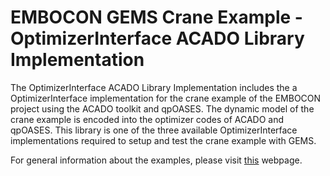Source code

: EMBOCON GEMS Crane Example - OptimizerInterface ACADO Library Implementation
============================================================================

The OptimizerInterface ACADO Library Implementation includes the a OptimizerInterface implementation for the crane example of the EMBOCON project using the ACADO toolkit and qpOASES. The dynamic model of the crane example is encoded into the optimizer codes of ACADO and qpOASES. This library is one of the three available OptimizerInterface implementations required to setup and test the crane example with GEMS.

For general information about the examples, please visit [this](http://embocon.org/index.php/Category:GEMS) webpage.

* * *

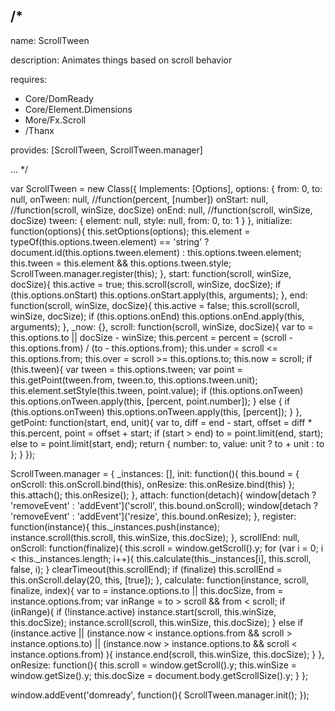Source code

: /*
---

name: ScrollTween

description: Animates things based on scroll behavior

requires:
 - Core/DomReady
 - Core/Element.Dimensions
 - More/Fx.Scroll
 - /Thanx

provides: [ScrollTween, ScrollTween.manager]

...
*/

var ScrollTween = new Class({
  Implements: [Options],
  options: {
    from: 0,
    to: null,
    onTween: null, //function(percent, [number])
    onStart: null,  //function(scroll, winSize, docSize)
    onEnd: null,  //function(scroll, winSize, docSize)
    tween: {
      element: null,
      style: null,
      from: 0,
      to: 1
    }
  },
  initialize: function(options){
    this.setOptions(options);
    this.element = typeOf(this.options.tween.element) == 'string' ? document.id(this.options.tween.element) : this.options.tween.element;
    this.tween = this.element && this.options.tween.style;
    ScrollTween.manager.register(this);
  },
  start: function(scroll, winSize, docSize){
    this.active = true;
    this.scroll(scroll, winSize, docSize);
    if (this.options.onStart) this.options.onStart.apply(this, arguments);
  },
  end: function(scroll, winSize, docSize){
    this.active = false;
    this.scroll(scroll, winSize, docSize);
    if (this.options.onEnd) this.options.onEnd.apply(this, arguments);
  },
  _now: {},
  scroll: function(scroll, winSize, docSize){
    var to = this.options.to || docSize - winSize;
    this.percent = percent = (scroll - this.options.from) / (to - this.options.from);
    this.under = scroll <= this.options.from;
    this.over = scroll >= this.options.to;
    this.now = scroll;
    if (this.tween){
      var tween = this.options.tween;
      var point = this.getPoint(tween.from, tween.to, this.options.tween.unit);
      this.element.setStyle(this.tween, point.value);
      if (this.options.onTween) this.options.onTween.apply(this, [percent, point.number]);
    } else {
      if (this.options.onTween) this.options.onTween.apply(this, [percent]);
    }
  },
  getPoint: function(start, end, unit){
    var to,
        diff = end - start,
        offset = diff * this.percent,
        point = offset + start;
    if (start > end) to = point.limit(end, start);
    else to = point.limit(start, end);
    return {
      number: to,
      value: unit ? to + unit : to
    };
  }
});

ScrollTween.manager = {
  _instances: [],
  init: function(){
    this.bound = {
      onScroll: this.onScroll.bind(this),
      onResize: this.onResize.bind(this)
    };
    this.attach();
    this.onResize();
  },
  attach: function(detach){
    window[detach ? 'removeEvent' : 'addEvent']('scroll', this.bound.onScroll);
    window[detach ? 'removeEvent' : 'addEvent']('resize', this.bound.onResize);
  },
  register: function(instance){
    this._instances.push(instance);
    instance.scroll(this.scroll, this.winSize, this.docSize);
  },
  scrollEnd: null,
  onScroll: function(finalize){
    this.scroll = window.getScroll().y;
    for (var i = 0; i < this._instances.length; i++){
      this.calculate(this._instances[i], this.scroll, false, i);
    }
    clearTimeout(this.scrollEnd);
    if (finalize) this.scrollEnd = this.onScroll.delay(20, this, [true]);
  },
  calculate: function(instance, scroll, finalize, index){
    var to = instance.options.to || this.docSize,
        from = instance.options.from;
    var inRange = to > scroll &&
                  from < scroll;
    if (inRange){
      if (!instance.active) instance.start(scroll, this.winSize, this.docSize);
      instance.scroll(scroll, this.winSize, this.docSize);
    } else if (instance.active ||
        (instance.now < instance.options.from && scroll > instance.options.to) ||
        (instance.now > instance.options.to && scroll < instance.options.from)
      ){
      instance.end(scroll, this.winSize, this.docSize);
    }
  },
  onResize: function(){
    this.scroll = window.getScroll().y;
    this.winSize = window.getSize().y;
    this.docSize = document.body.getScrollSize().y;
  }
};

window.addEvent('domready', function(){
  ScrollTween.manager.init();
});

YOUR OBJECTIVE
Where does "ACADO" appear in the listing? Show every line that has it.

RESPONSE TO THE TASK
: EMBOCON GEMS Crane Example - OptimizerInterface ACADO Library Implementation
The OptimizerInterface ACADO Library Implementation includes the a OptimizerInterface implementation for the crane example of the EMBOCON project using the ACADO toolkit and qpOASES. The dynamic model of the crane example is encoded into the optimizer codes of ACADO and qpOASES. This library is one of the three available OptimizerInterface implementations required to setup and test the crane example with GEMS.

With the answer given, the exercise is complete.